Monday, May 26, 2003

A federal Judge has struck down a law that prohibited publishing personal information about public officials.

"The law, enacted last year, made it illegal for anyone to disseminate personal information about law enforcement-related employees if it was being done for malicious reasons.
But U.S. District Judge John Coughenour, the chief federal judge in Seattle, ruled it unconstitutional Thursday, assailing the state attorney general and King County prosecutor for making such weak arguments in suppressing free speech and finding their positions "troubling."
'This court does not intend to minimize the real fear of harm and intimidation,' Coughenour wrote. 'However ... in this society, we do not quash fear by increasing government power, proscribing those constitutional principles and silencing those speakers of whom the majority disapproves."

Want to know some of the positions that the judge found troubling? Of course you do. Read on.

"Kirkland police and the sheriff's office had unsuccessfully tried to sue the programmers -- Kirkland, to stop them from publishing the information and King County, to stop them from obtaining it.
The Legislature unanimously passed the law last spring, though a King County Superior Court judge and an appeals court ruled in Sheehan's favor that the First Amendment protects disseminating the legally obtained information. Even so, the governor promptly signed the bill.
State Sen. Bill Finkbeiner, R-Kirkland, said yesterday that legislators would try to come up with another way to protect police officers' personal information, especially from Sheehan. 'It makes me sick what he's been able to get away with."

So they passed a law even though a court already found that this was constitutionally protected speech, & the Senator is mad because the state got its hand slapped for being naughty. What the Senator perhaps doesn't realize, or more likely doesn't care about, is that the very things Mr. Sheehan is 'getting away with' empowers us to be citizens as oppossed to subjuects. Criticing public officials is crucial to keeping the government in its proper place. Hopefully Sen. Finkbeiner will discover through personal experiance that it's also crucial to casting a scallywag out of office.

"But Sheehan published Social Security numbers, which even the lower courts said went too far. However, higher courts found that the information was already available publicly, which is how Sheehan got it in the first place.
'Police in this state have taken too much abuse for doing their job,' said Finkbeiner, who sponsored last year's bill. 'The First Amendment is extraordinarily important, but there are so many people using it to abuse public officials."

So even though free speech is important, if it's used to criticize public officials we should do away with it?
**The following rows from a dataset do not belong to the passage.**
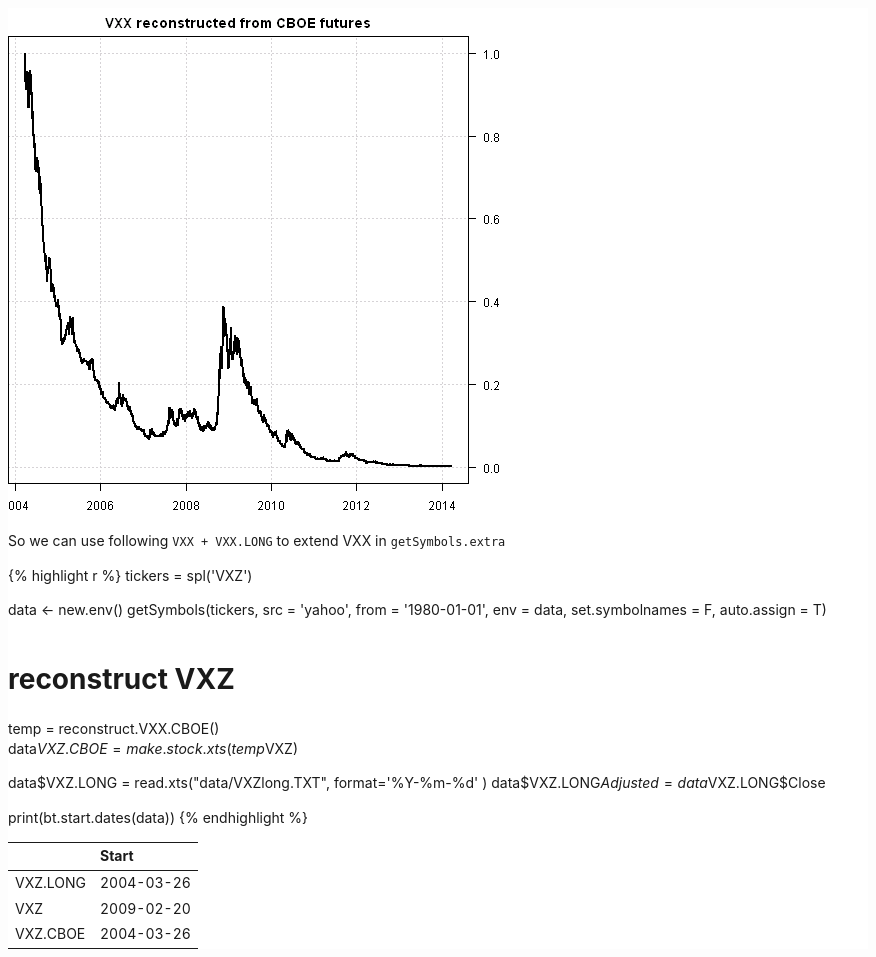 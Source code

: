 ![plot of chunk plot-5](/public/images/2014-11-17-Volatility-Strategy/plot-5-5.png) 

So we can use following `VXX + VXX.LONG` to extend VXX in `getSymbols.extra`


{% highlight r %}
  tickers = spl('VXZ')    
                 
  data <- new.env()
	getSymbols(tickers, src = 'yahoo', from = '1980-01-01', env = data, set.symbolnames = F, auto.assign = T)
  
  # reconstruct VXZ
  temp = reconstruct.VXX.CBOE()  
  data$VXZ.CBOE = make.stock.xts(temp$VXZ)
  
  data$VXZ.LONG = read.xts("data/VXZlong.TXT", format='%Y-%m-%d' )
	data$VXZ.LONG$Adjusted = data$VXZ.LONG$Close
  
  
print(bt.start.dates(data))
{% endhighlight %}



|         |Start      |
|:--------|:----------|
|VXZ.LONG |2004-03-26 |
|VXZ      |2009-02-20 |
|VXZ.CBOE |2004-03-26 |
That is the kind of politician who should be afraid of people speaking freely.
But the good judge continues:

"Coughenour scolded the state for its move, writing that "there is cause for concern when the Legislature enacts a statute proscribing a type of political speech in a concerted effort to silence particular speakers. ...'
'Defendants boldly assert the broad right to outlaw any speech ... so long as a jury of one's peers concludes that the speaker subjectively intends to intimidate others with that speech. This brash stance strikes at the core of the First Amendment,' the judge wrote.
Critics of the law repeated concerns that the state was trying to punish only those who gave out police officers' information for criticism. Meanwhile, people who gave out the information for the purpose of praising or rewarding officers would be allowed to do so.
Coughenour agreed: 'Thought-policing is not a compelling state interest recognized by the First Amendment."

The sad reality is that the legislature will try to find wording for legislation that might survive another court challenge while accomplishing the same thing. But remember that at least in this instance U.S. District Judge John Coughenour is on our side. Hopefully he'll keep his eye on things in Washington state.